満足度★★★★
宮崎県立芸術劇場・演劇ディレクターの任を下りて身軽になった?永山智行氏の東京滞在製作舞台。期間は1ヶ月という。俳優は全て東京で調達。青年団との繋がりも濃いらしい永山氏の下に参じたのは、青年団所縁の俳優、その所縁の俳優という具合だが、内輪感なく、内容的には質の高い布陣となった。

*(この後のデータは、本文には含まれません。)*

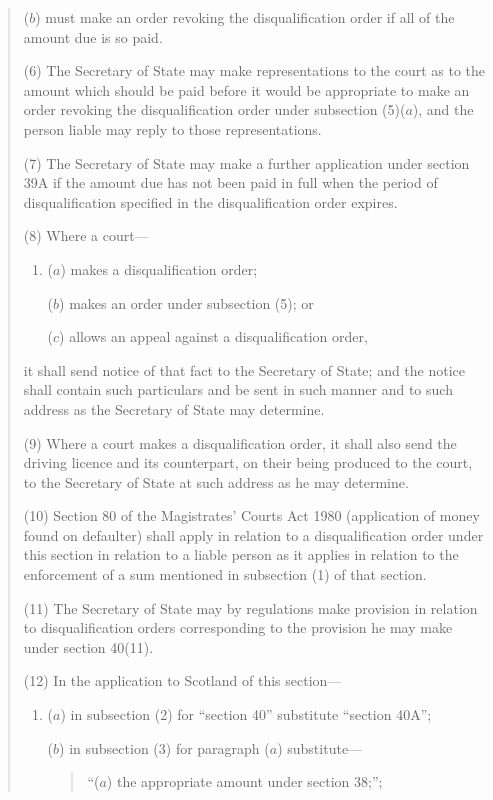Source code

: \documentclass[12pt,a4paper]{article}
\begin{document}
\begin{quotation}
\begin{enumerate}
($b$) must make an order revoking the disqualification order if all of the amount due is so paid.
\end{enumerate}

(6) The Secretary of State may make representations to the court as to the amount which should be paid before it would be appropriate to make an order revoking the disqualification order under subsection (5)($a$), and the person liable may reply to those representations.

(7) The Secretary of State may make a further application under section 39A if the amount due has not been paid in full when the period of disqualification specified in the disqualification order expires.

(8) Where a court—
\begin{enumerate}\item[]
($a$) makes a disqualification order;

($b$) makes an order under subsection (5); or

($c$) allows an appeal against a disqualification order,
\end{enumerate}
it shall send notice of that fact to the Secretary of State; and the notice shall contain such particulars and be sent in such manner and to such address as the Secretary of State may determine.

(9) Where a court makes a disqualification order, it shall also send the driving licence and its counterpart, on their being produced to the court, to the Secretary of State at such address as he may determine.

(10) Section 80 of the Magistrates' Courts Act 1980 (application of money found on defaulter) shall apply in relation to a disqualification order under this section in relation to a liable person as it applies in relation to the enforcement of a sum mentioned in subsection (1)  of that section.

(11) The Secretary of State may by regulations make provision in relation to disqualification orders corresponding to the provision he may make under section 40(11).

(12) In the application to Scotland of this section—
\begin{enumerate}\item[]
($a$) in subsection (2)  for “section 40” substitute “section 40A”;

($b$) in subsection (3)  for paragraph ($a$)  substitute—
\begin{quotation}
“($a$) the appropriate amount under section 38;”;
\end{quotation}


\end{enumerate}
\end{quotation}
\end{document}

劇形式のユニークさは前回の「ただいま」でも物言いの様式にあった記憶が(朧ろに)あるが、今回は会話が無く、二組の夫婦の他方の一人称語り(モノローグ)を代弁する、という形式で発語があり、他は殆ど言葉を発せず能か舞踏のようにゆっくり動く様式の場面で占められる。男女の宿命的関係、倦怠、愛を持ちながらの行き詰まり・・それらの非言語表現が次第に言葉に劣らない雄弁さを持つのに見入っていた。
終盤言葉が多くなり、やや唐突感のある台詞(災害にまつわる比較的具体的描写、政治や世界の事)がどの次元の言葉に解すべきか戸惑ったが、大まかなイメージでどうにか受け止める。終始俳優の様子がよく、穏やかな閉じ繰りの後、ゆったりした時間に身を委ねていた。